• **What to do**
Write out every line below that contains "très".

[Saved data entries]
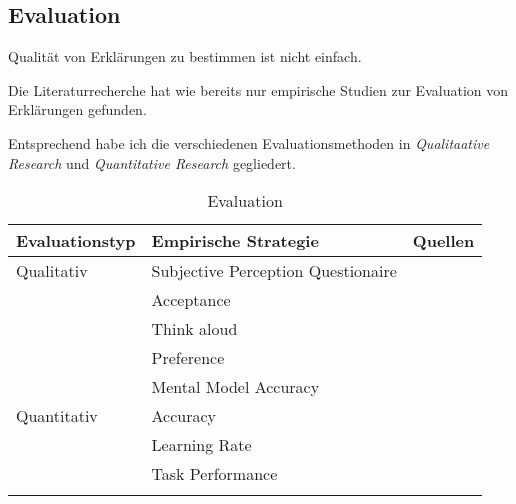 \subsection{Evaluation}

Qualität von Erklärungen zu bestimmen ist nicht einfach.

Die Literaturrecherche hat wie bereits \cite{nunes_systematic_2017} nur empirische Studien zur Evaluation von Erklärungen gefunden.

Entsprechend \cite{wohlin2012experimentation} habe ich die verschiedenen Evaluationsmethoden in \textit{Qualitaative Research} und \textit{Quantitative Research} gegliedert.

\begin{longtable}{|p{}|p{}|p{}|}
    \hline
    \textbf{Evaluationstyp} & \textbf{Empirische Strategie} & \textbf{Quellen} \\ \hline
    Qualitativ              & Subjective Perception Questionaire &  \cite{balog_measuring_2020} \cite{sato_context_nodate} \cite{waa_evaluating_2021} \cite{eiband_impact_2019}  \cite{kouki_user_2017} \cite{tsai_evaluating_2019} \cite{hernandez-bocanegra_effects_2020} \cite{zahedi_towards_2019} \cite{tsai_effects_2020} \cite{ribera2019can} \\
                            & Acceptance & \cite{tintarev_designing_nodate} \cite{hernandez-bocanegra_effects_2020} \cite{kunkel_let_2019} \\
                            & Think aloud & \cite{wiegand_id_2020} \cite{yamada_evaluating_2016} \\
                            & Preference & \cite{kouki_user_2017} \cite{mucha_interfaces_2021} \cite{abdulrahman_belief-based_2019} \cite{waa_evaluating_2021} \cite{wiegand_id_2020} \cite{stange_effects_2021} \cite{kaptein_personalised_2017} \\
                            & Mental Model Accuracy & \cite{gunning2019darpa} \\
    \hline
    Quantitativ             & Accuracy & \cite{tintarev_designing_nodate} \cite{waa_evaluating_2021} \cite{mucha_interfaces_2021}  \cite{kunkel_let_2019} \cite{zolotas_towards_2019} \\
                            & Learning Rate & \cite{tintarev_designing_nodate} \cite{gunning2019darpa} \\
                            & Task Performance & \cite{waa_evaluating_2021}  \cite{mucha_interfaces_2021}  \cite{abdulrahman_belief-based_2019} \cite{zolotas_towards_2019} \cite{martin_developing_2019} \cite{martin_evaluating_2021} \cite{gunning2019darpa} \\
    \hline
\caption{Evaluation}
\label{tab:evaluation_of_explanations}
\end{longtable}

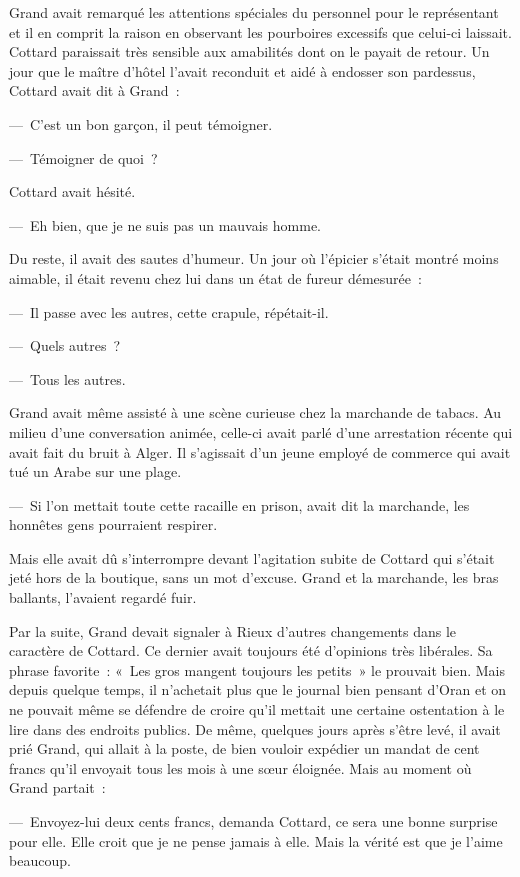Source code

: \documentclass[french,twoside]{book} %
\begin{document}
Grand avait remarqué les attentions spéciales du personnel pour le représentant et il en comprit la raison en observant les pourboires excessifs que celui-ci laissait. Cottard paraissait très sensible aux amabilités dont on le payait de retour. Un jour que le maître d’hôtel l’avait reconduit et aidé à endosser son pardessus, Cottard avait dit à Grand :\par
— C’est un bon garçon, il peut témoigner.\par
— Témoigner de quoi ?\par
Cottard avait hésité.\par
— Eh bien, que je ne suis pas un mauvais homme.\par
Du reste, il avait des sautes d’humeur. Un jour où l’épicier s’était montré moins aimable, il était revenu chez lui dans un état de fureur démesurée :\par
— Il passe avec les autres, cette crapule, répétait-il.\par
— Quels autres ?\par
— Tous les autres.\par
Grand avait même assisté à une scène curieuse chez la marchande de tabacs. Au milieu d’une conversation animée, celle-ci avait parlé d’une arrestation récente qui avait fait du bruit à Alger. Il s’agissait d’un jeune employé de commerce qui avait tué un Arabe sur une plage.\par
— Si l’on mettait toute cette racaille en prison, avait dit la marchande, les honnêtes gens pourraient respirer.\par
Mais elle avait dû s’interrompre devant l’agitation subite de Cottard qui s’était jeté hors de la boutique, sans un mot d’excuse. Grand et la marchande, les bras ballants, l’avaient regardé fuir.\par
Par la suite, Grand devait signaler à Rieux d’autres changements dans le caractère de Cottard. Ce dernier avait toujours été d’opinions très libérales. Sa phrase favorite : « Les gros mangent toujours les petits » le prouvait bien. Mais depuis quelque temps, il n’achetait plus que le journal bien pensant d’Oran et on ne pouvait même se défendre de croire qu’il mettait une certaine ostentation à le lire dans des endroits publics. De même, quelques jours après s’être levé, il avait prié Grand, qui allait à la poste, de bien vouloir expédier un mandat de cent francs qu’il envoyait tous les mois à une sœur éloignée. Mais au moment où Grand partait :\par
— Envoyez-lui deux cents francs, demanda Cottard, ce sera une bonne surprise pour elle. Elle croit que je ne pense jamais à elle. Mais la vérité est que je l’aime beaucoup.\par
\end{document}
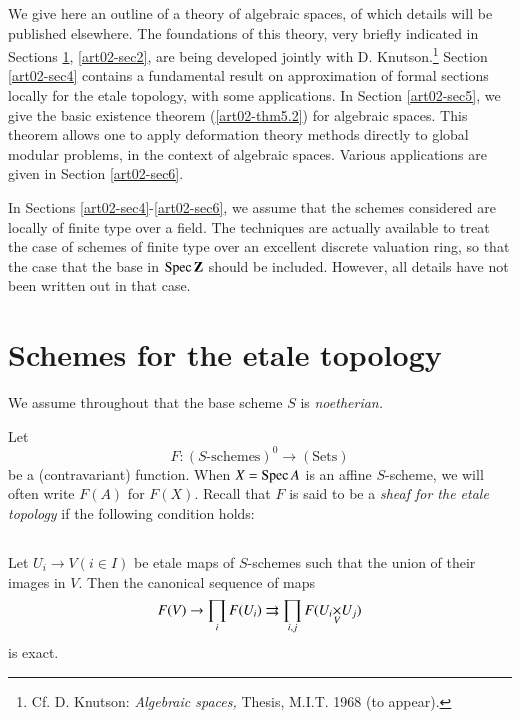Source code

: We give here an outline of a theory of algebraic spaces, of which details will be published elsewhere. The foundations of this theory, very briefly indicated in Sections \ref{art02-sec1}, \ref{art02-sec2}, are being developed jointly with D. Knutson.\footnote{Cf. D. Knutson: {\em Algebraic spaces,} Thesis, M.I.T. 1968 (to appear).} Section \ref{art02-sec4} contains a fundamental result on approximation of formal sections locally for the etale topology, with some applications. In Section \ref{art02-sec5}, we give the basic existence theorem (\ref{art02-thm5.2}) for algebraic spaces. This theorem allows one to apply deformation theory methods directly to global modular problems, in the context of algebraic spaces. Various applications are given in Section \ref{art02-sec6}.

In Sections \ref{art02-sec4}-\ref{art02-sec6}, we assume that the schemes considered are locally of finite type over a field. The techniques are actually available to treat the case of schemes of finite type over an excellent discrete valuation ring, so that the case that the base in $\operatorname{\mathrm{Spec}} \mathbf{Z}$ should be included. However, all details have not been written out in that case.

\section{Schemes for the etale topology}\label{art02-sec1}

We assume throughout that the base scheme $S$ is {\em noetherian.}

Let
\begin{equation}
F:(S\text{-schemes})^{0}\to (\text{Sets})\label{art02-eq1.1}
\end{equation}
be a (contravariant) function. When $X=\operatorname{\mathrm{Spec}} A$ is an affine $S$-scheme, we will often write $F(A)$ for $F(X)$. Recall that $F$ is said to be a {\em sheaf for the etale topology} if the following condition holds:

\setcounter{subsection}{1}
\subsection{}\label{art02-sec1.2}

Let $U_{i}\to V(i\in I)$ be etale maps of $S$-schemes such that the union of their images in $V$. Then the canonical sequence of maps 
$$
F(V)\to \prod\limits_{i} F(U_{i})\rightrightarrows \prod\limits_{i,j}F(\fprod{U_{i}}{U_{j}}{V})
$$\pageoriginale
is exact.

• **Result of this exercise**
Grand avait remarqué les attentions spéciales du personnel pour le représentant et il en comprit la raison en observant les pourboires excessifs que celui-ci laissait. Cottard paraissait très sensible aux amabilités dont on le payait de retour. Un jour que le maître d’hôtel l’avait reconduit et aidé à endosser son pardessus, Cottard avait dit à Grand :\par
Par la suite, Grand devait signaler à Rieux d’autres changements dans le caractère de Cottard. Ce dernier avait toujours été d’opinions très libérales. Sa phrase favorite : « Les gros mangent toujours les petits » le prouvait bien. Mais depuis quelque temps, il n’achetait plus que le journal bien pensant d’Oran et on ne pouvait même se défendre de croire qu’il mettait une certaine ostentation à le lire dans des endroits publics. De même, quelques jours après s’être levé, il avait prié Grand, qui allait à la poste, de bien vouloir expédier un mandat de cent francs qu’il envoyait tous les mois à une sœur éloignée. Mais au moment où Grand partait :\par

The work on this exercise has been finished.